Defined Benefit Strategy
Much of the focus of defined benefit pension schemes is on the size of their deficits – that is, the amount by which their liabilities exceed their assets. Whilst this is an issue, it is not necessarily the only way to think about pension scheme solvency. Much of my recent research is focussed on a different approach, namely the likelihood that pension scheme assets will outlast pension scheme liabilities. This means projecting both the assets and the liabilities many thousands of times, allowing for random variation. Such an approach is known as stochastic modelling. This way of looking at solvency has important implications for asset allocation, as it allows for any liquidity premium to be appropriately allowed for. It also means that the impact of longevity risk and the sponsor covenant – that is, the financial strength of the employer – can also be allowed for stochastically.
However, past service deficits are not the only issue for pension schemes. At least as important is the cost of future service, and this has risen substantially over the years. This is an area I have looked at several times, most recently here.
Here, look not just at how costs have changed, but also why. The benefits promised have changes, but so have life expectancy and – more importantly – interest rates. This is relevant not just for the ongoing affordability of defined benefit pension schemes, but also defined contribution arrangements.
Defined Contribution Strategy
The decline of defined benefit pension schemes has been matched to an extent by the rise in defined contribution provision. In the UK at least DC strategy used to be relatively straightforward, as most people bought an annuity at retirement. However, since the introduction of “Freedom and Choice” in 2015, people have had much more choice over how they can use their retirement funds.

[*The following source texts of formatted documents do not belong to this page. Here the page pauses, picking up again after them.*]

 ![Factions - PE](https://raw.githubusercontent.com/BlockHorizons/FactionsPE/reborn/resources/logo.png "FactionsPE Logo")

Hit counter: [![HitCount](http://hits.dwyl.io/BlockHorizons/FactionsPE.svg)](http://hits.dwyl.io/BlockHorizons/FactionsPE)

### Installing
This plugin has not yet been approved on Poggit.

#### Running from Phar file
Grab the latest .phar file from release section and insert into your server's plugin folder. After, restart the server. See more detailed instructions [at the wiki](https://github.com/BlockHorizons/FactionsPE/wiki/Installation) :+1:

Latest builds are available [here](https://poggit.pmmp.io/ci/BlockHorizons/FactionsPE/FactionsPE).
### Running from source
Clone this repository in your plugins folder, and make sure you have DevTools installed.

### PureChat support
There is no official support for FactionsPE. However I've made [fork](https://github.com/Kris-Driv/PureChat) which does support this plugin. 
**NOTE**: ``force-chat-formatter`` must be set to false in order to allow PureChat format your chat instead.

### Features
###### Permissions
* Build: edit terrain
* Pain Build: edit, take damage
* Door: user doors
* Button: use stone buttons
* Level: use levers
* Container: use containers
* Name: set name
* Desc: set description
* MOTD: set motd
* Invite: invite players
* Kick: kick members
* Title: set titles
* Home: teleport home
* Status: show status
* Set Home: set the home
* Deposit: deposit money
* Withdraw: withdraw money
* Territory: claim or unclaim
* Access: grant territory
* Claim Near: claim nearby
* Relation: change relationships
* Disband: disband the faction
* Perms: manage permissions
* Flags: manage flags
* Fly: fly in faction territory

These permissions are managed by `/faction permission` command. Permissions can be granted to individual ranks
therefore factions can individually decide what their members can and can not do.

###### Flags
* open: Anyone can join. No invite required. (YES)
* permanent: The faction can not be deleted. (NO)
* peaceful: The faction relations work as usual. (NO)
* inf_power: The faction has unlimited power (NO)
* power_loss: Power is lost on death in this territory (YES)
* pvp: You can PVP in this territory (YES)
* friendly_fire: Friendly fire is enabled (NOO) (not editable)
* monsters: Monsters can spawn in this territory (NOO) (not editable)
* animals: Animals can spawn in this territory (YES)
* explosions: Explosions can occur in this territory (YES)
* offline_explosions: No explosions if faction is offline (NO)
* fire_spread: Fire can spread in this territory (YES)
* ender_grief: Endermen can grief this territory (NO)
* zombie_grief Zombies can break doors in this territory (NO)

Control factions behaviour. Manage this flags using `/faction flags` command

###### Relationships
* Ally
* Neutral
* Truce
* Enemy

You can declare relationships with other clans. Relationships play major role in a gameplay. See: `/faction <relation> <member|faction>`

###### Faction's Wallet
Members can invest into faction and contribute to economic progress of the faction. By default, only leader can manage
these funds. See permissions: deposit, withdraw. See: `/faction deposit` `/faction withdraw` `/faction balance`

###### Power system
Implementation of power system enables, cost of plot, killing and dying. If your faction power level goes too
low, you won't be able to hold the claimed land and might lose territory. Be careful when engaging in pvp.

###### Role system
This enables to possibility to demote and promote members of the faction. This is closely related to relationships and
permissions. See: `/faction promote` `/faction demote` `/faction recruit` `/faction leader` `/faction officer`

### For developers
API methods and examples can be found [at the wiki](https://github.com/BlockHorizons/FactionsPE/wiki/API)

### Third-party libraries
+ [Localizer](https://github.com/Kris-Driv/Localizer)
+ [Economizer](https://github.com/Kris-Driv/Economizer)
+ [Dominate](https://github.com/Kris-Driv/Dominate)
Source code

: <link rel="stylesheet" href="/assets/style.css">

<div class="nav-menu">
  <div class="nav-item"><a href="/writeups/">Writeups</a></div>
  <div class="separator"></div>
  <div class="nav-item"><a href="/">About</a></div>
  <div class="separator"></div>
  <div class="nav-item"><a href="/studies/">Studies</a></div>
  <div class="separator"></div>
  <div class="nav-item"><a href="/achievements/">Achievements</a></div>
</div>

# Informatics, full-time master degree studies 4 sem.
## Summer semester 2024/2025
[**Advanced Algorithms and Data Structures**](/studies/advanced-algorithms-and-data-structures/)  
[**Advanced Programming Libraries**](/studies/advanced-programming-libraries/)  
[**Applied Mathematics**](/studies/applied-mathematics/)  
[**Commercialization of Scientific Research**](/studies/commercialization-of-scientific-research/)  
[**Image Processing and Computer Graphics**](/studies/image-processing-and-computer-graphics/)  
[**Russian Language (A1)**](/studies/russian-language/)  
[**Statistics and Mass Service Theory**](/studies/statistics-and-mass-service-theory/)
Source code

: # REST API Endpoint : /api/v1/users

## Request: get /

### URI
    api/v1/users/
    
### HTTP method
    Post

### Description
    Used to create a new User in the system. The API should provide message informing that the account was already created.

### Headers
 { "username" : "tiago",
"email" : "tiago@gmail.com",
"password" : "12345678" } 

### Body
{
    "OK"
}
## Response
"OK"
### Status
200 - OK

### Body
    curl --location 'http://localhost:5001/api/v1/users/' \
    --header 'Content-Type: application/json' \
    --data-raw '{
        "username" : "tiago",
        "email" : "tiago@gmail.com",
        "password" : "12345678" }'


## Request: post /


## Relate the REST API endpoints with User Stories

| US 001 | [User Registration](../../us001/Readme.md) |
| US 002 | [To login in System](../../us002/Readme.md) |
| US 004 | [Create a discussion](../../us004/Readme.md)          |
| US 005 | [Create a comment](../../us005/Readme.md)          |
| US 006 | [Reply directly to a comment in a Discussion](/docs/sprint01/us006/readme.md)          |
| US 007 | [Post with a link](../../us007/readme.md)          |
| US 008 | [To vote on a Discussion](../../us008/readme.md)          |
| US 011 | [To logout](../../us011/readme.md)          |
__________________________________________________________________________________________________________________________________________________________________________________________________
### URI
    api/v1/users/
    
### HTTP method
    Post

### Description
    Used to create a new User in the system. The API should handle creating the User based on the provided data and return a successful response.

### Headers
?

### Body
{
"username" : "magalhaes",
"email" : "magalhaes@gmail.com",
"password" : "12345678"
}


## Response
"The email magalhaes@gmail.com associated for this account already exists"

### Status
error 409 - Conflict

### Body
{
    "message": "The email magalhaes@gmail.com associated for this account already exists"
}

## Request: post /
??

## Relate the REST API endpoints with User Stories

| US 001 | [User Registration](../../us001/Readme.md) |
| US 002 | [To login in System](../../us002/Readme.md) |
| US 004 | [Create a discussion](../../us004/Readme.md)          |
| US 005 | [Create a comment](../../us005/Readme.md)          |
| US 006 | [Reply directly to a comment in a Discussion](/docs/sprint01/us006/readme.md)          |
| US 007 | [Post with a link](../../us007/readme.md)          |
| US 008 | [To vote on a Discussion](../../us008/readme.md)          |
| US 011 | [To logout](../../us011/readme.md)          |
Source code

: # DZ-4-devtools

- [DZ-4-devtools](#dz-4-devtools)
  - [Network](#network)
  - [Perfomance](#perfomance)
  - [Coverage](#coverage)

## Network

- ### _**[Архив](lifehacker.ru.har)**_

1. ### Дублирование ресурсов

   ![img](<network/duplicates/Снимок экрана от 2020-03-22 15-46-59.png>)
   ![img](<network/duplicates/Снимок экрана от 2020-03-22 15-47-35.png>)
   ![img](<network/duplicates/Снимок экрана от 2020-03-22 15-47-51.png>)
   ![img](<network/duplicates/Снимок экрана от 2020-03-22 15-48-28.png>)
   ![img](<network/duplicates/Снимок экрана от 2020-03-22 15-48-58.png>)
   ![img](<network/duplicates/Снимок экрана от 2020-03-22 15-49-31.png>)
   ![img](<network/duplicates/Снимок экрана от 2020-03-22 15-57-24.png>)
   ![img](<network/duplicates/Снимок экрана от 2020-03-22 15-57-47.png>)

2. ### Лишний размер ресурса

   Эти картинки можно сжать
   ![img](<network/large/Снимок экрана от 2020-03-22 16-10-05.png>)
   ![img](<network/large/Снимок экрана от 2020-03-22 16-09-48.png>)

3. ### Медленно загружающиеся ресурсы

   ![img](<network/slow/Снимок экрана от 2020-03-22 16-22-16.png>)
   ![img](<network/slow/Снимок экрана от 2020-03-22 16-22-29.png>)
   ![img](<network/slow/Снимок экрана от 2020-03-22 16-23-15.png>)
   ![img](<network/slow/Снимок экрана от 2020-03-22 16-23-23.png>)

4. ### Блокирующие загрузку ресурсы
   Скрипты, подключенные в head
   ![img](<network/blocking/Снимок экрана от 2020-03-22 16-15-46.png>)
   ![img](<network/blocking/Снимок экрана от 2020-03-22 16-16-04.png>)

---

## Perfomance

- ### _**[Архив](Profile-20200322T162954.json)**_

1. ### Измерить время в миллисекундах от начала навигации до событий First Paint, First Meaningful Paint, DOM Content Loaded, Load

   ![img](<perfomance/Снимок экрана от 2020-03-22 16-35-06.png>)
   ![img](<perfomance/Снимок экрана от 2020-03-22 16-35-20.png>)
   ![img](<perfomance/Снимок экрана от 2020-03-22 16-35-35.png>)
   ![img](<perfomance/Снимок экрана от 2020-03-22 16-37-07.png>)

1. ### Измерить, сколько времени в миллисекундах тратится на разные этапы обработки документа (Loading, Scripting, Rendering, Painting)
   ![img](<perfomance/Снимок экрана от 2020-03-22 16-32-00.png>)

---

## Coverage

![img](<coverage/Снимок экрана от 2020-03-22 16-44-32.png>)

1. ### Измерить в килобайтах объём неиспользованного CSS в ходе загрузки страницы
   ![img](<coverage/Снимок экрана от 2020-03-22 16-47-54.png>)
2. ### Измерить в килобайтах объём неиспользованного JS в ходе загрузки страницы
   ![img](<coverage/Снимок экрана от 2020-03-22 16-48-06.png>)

One implication is that people’s defined contribution investment objectives need greater thought. Should someone be saving with a view to using cash drawdown? Or buying an annuity? Or just using their defined contribution savings as a temporary income before the State Pension is received? I have given several talks on this issue, and on how the defined contribution market can best be segmented.
For those wanting to save for drawdown, there are difficult questions to answer around investment and decumulation strategies. In order to answer these questions, it is important to define measures of both success and of risk. This is a key area of research for me at the moment.
State Pension Issues
Whilst private sector pensions take up a significant proportion of my research time, I also have an interest in the State Pension. Most recently, this has been in relation to means testing and the State Pension Age – the report I wrote on this issue can be found here (with a hard copy being available here). This shows that the planned increases to the State Pension Age in the UK would still leave the State Pension unaffordable, with current workers paying an increasing proportion of their salaries. However, more aggressive increases to the State Pension Age would hit the least well off hardest, as they tend to have lower life expectancies than the wealthier. As such, means testing offers a way to control costs and to slow the rate of increase to the State Pension Age.